Kanne is one of 26 federal appeals judges nominated by Republican presidents who were eligible to take senior status over the past four years but have stayed in active service. The list includes 9th Circuit Judge Milan Smith Jr., a George W. Bush nominee. As a lawyer in private practice, Smith had clashed with Trump in a California land dispute case. According to an NPR report recounting the fight, Smith was quoted in a local newspaper calling Trump “pompous,” “arrogant,” and “like a big bag of wind”; Trump later reportedly called Smith “an obnoxious asshole.” Smith declined an interview request.
Another one of the newly senior-eligible Republican-appointed judges, 5th Circuit Judge Leslie Southwick, who was also confirmed under George W. Bush, wrote a law review article earlier this year about the recent history of federal court nominations.
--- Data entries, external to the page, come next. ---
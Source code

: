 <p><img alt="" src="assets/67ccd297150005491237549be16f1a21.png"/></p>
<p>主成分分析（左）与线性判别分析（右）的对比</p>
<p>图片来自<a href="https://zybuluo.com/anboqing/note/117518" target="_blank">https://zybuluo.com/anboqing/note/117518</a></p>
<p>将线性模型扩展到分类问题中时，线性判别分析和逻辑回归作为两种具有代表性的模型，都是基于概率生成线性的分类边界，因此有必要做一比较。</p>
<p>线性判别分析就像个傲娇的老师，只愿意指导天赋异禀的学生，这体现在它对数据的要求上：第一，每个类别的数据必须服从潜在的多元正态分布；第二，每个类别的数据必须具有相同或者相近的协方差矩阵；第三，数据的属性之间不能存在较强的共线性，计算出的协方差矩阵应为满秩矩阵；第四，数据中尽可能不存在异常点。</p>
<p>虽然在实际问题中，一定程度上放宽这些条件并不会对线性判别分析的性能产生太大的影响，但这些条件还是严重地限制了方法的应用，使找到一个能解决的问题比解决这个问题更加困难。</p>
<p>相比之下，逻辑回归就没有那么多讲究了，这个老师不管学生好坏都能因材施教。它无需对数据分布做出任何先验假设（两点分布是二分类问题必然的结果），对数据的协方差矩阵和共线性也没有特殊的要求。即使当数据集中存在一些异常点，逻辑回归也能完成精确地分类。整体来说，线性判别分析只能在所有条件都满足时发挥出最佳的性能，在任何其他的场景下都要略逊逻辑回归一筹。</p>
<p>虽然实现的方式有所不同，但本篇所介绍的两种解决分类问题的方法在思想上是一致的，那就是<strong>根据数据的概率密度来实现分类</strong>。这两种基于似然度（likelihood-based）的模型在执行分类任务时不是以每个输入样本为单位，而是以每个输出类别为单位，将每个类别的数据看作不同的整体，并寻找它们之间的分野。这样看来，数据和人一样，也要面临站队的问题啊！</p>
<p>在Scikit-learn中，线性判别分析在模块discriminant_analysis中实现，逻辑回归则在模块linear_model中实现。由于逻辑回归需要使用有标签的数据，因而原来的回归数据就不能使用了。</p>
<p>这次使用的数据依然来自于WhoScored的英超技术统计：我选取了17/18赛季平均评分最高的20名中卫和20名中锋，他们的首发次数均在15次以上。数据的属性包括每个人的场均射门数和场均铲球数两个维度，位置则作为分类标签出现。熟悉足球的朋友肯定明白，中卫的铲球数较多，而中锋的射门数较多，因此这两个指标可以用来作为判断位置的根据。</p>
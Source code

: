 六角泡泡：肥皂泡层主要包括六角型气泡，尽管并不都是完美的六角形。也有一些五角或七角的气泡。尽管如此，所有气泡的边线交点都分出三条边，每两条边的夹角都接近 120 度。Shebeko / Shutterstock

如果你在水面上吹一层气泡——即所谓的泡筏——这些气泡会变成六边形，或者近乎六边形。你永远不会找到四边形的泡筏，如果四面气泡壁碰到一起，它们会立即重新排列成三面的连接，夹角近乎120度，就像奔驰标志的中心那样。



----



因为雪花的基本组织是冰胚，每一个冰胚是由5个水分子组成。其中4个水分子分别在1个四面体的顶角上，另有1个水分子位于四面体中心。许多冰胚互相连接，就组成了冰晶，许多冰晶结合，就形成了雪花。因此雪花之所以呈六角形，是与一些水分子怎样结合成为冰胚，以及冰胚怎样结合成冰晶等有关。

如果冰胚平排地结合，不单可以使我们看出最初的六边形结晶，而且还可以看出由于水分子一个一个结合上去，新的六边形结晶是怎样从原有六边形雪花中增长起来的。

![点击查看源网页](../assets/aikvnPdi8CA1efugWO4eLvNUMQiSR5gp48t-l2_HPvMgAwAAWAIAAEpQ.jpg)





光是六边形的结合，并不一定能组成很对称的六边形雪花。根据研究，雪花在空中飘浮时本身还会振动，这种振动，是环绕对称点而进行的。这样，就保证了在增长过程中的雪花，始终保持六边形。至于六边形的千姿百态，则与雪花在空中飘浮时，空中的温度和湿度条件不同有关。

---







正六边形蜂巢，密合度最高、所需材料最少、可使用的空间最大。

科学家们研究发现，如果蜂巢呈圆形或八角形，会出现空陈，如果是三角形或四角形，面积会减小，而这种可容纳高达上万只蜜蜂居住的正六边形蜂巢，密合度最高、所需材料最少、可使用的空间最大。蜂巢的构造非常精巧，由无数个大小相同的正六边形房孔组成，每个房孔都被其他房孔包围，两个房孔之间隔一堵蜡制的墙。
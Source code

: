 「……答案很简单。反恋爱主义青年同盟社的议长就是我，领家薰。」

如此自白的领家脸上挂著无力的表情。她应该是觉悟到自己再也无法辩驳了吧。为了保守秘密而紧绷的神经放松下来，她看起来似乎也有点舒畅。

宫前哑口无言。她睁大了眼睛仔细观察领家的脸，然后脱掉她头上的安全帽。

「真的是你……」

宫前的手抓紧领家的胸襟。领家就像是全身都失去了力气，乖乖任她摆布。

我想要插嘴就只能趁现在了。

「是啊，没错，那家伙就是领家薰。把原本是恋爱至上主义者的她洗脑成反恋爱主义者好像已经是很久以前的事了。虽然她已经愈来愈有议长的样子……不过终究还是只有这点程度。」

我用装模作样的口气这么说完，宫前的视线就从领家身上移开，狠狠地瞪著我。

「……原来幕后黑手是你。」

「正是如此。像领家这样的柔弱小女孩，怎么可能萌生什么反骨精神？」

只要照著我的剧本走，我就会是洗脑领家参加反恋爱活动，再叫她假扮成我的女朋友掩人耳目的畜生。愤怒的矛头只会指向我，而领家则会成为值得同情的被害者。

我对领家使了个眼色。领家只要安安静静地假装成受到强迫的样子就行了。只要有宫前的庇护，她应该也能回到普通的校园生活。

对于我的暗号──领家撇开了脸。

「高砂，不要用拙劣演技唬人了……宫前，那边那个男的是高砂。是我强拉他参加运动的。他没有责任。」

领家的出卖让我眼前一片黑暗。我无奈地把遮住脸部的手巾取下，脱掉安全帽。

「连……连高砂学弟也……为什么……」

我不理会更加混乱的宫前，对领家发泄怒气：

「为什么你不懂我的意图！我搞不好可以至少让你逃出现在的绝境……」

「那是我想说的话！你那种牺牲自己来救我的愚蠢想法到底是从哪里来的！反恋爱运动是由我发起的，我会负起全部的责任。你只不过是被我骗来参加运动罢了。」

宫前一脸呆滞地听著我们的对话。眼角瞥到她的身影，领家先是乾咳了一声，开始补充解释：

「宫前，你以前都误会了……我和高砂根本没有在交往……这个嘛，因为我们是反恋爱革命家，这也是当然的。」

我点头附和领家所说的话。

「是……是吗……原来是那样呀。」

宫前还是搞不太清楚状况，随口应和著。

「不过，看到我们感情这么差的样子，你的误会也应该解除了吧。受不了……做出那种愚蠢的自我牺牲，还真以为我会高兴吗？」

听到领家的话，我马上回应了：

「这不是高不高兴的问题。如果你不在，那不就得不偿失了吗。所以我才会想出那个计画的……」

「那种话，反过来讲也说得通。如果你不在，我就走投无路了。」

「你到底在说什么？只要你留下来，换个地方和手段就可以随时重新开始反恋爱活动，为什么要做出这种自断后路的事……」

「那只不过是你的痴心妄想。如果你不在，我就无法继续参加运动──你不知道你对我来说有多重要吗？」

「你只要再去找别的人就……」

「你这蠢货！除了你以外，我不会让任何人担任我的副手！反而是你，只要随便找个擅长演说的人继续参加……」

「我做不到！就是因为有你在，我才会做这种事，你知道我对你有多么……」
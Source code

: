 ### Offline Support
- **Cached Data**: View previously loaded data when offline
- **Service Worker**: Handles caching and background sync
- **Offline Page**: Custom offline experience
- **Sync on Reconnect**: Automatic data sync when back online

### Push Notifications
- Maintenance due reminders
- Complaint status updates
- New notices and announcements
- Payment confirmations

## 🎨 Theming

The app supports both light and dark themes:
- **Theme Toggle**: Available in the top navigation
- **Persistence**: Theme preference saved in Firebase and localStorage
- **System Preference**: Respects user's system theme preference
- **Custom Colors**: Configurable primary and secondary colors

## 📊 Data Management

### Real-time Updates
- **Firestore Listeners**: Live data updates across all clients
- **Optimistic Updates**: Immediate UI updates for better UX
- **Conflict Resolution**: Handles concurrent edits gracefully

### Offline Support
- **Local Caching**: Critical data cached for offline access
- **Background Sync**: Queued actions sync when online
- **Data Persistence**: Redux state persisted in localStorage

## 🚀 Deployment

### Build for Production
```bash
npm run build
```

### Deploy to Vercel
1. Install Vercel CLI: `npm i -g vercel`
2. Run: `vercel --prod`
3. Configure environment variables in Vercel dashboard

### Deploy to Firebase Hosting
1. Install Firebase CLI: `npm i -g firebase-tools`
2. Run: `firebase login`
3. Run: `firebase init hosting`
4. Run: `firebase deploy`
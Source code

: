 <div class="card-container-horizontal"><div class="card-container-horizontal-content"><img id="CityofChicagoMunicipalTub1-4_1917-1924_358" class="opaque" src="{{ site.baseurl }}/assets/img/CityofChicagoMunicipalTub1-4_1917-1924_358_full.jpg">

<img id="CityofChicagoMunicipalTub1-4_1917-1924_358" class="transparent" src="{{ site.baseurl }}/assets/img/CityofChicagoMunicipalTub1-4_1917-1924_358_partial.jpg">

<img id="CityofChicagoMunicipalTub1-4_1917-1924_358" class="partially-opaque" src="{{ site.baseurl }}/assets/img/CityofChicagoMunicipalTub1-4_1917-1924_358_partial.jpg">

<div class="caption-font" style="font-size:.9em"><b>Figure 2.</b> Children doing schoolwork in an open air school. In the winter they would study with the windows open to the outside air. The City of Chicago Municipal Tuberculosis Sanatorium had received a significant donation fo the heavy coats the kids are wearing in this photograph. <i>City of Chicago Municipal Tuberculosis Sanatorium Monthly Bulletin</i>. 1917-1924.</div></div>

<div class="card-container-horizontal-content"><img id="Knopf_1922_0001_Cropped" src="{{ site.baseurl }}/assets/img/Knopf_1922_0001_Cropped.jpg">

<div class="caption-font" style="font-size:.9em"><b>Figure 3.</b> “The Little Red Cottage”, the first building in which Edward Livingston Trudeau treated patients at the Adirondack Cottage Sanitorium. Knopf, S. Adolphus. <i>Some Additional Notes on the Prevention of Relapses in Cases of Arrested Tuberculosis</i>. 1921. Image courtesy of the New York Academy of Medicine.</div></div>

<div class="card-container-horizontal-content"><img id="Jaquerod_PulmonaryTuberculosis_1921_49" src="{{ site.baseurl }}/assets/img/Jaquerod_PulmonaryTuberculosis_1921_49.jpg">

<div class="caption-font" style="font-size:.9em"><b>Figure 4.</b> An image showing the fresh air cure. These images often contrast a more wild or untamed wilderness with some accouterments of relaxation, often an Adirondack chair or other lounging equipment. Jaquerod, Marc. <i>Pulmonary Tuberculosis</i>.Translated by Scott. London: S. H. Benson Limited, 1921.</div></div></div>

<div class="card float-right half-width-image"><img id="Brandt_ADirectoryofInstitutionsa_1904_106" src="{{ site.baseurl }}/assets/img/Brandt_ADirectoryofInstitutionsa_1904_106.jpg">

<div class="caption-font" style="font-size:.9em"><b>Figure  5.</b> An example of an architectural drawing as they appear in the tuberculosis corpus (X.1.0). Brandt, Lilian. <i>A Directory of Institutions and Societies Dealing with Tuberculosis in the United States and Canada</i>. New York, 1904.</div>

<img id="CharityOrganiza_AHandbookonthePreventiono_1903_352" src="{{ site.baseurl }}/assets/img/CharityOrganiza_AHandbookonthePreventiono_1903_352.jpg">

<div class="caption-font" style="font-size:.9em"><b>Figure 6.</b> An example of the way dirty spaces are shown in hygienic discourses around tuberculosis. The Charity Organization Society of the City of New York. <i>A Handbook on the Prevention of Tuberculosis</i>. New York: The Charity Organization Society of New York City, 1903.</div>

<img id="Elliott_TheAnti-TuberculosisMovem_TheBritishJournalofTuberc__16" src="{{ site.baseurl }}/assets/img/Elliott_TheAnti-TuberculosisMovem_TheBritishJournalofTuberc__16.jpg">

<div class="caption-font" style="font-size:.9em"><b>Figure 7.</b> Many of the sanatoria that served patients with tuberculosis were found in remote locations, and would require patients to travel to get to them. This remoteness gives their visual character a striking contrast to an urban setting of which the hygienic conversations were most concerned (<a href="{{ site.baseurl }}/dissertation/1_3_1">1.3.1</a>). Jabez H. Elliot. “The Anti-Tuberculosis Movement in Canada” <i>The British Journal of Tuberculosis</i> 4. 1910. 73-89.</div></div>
In that piece, he confirmed that he was approached about stepping down and knew another colleague was approached, too.
“My answer to whether I believe senior-eligible judges are in fact being urged to do the right thing and make room for the kind of exceptional judges being selected now is: Believe in it? I’ve seen it ... or, at least, heard it. I just did not find it a sufficiently encouraging idea in my case,” Southwick wrote. “It was my impression that the person urging me and the individual who talked to another colleague were prompted from Washington. I did not ask, though.”
Asked to elaborate, he said in a phone interview that he simply wasn’t ready to give up the work of being an active judge. Asked if the politics of the president would affect his decision-making when he did feel ready to step down, he replied, “not particularly.”
“I would certainly be aware of who the president is and the kind of judges that person is selecting,” Southwick said. “But it wouldn’t weigh very heavily on me.”
Kanne said the prospect of a Democrat potentially winning the White House in 2020 didn’t change his mind about staying on after Fisher’s nomination fell through.
“I’m more, I guess, selfish in the sense that I enjoy what I do and I don’t have any real hobbies,” he said. ●
Paul McLeod contributed reporting to this story.